The conversations were deeply personal and, at times, emotional. For many participants, this was the first time their experiences were validated as a legitimate medical concern rather than something to hide or endure. Participants were highly engaged and vocal, often expressing relief in learning that their symptoms were neither contagious nor a personal failing. Providing clear education, practical next steps, and locally relevant referral information transformed confusion into understanding and hesitation into intent to seek care.
Beyond individual knowledge gain, the project fostered trust and openness around a stigmatized condition, creating space for dialogue that rarely occurs in public settings. Survey results demonstrated measurable improvement in HS recognition and awareness, while the volume and depth of engagement highlighted substantial unmet need. Importantly, the community-based format encouraged informal knowledge dissemination, with many participants expressing intent to share what they learned with family and friends, amplifying impact beyond the immediate encounters.

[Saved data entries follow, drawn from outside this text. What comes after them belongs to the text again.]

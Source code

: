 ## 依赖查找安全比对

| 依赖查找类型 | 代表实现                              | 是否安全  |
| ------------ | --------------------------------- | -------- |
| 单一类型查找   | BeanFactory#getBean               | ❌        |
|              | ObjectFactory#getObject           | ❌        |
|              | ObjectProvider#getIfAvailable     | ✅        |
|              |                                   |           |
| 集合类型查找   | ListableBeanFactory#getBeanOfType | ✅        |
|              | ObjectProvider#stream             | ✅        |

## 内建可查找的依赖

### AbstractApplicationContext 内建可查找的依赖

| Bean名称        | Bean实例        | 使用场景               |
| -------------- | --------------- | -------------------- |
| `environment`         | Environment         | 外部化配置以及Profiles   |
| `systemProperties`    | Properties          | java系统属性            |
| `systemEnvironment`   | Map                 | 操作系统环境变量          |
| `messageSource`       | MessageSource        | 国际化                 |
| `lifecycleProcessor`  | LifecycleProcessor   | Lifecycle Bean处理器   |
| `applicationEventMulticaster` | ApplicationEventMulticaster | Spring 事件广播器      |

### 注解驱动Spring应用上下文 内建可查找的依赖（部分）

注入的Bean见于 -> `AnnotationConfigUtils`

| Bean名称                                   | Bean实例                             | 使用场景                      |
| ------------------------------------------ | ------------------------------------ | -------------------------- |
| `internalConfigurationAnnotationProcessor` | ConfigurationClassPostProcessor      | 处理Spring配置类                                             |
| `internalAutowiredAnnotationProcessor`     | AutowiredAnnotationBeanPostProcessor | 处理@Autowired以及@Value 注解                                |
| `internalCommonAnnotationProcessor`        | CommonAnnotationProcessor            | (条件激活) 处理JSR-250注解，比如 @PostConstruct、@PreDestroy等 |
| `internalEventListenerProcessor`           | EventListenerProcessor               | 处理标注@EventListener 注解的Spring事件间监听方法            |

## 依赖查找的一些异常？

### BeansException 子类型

This initiative was intentionally designed as a pilot to assess baseline awareness, identify care-seeking barriers, and evaluate the feasibility of rapid, community-level HS education. The materials, screening questions, and referral pathways developed through this effort are readily replicable and will be shared with local dermatology partners for continued use and adaptation. These findings will inform future initiatives focused on deeper collaboration with local providers and the development of scalable medical and surgical interventions for populations with significant unmet need in this region.